While your stomach and your eyes might be telling your brain that it’s ok to eat rice, potatoes AND dombolo in one meal, it’s really not. Starch is a carbohydrate that in itself is not bad, but eating too much means that it turns into sugar, which ultimately plays havoc with your insulin and your weight. The other problem is that a lot of the starch we see on our plate is refined, meaning that it lacks nutrition.

Our suggestion? Choose 1 starch to enjoy and keep your serving between 100-200g or one serving spoon. Another option is to cook brown rice, which packs more of a punch in the fibre department, thus keeping you fuller for longer.

Too much added sugar

As we mentioned above, too much sugar in our diets is a massive problem that can lead to a range of health issues, not least of which is diabetes. (Read our blog about how this disease is now the second biggest killer in SA). With food, this problem is twofold. Firstly, there’s the added sugar that comes with buying pre-packaged salads like 3-bean or beetroot in the box. While this may be convenient, you are seriously cheating yourself out of the amazing nutrition that comes from cooking fresh. Rather buy fresh beetroot or dehydrated beans to make your own salads so that you can limit the amount of added sugar that goes into them.

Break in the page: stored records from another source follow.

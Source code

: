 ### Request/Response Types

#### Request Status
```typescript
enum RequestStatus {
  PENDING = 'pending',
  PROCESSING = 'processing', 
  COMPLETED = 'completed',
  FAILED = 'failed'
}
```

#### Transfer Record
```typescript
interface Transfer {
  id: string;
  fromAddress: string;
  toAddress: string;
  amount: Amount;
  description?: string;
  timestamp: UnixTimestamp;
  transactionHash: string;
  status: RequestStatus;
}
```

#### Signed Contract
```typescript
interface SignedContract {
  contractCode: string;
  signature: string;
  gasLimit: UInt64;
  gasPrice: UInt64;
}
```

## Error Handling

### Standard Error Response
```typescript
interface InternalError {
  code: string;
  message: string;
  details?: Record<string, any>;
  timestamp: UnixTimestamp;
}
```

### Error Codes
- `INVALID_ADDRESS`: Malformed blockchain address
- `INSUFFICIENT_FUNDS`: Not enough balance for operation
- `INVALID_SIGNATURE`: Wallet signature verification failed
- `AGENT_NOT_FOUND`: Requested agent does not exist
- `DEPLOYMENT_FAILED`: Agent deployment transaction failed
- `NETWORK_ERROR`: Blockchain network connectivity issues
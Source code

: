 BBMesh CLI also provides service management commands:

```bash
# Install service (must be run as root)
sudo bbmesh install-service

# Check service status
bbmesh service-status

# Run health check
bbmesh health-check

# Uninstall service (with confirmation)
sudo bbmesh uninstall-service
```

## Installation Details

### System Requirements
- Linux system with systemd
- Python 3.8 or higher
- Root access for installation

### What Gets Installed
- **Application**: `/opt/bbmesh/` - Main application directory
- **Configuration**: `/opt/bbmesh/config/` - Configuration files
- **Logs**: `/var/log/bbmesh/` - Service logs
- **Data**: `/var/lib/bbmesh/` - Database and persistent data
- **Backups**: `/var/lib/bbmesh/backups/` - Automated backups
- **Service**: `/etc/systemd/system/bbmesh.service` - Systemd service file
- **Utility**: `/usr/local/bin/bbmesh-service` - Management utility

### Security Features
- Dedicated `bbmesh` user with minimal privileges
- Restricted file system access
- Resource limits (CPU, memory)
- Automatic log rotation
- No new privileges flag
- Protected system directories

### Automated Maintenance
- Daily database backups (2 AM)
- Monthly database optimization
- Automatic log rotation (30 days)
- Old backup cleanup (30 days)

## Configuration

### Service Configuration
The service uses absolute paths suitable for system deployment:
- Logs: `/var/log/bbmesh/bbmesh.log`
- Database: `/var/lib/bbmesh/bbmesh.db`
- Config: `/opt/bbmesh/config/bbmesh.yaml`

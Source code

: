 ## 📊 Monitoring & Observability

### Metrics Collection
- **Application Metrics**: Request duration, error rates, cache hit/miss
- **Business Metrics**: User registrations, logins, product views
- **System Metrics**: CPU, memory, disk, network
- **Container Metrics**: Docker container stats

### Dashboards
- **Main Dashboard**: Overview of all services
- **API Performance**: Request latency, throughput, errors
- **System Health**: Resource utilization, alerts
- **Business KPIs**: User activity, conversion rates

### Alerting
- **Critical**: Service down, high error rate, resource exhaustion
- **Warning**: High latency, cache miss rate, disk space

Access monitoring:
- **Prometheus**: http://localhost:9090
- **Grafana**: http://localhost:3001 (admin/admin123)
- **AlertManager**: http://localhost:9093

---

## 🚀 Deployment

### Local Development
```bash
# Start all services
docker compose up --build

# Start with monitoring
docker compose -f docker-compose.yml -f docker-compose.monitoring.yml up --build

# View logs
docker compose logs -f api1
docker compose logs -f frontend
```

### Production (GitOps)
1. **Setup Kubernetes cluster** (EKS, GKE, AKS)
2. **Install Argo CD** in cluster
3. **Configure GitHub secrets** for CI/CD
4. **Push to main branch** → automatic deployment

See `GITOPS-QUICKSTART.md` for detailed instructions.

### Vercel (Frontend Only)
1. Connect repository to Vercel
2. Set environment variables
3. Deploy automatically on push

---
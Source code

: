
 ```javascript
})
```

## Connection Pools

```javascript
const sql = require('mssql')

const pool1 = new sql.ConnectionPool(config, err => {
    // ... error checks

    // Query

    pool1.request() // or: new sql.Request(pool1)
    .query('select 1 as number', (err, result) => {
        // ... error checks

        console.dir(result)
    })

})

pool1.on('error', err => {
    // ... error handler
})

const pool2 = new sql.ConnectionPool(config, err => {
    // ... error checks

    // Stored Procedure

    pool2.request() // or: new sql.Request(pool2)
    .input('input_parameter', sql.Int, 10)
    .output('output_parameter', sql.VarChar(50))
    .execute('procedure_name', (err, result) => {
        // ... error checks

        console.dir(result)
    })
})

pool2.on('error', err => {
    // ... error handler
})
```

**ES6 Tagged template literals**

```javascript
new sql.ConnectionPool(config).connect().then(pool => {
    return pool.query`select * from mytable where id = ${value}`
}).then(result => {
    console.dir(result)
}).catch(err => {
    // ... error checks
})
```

The second issue is adding extra sugar to our food. You may be tempted to sprinkle sugar on your pumpkin to make it taste exactly like your grandmother’s, but stop yourself. Rather use dried or fresh spices to enhance the flavour of your veg. With all the hidden sugar in our foods, trust us when we say you should never add extra!

7 coloursFrying rather than roasting

Be careful how you cook. To maintain the nutritional integrity of food, we would always recommend steaming or roasting when it comes to veggies and meat. Frying in loads of oil and overcooking can often strip food of all its value, so bear this in mind. Once again, it’s better to use your spices to enhance flavour as opposed to making it fatty through frying or adding butter.

Eating too much

We know this is a hard one to swallow, but the biggest issue with a hearty 7 colours meal is actually as simple as eating too much! Because there is so much variety on offer it’s hard (and often frowned-upon) to leave anything off the plate. If you absolutely have to taste everything, make sure you serve just a small tasting of each dish and don’t pile up! Everything should fit onto one plate without making mountains, and it goes without saying that second helpings should be completely avoided.

As always when it comes to food – less is more.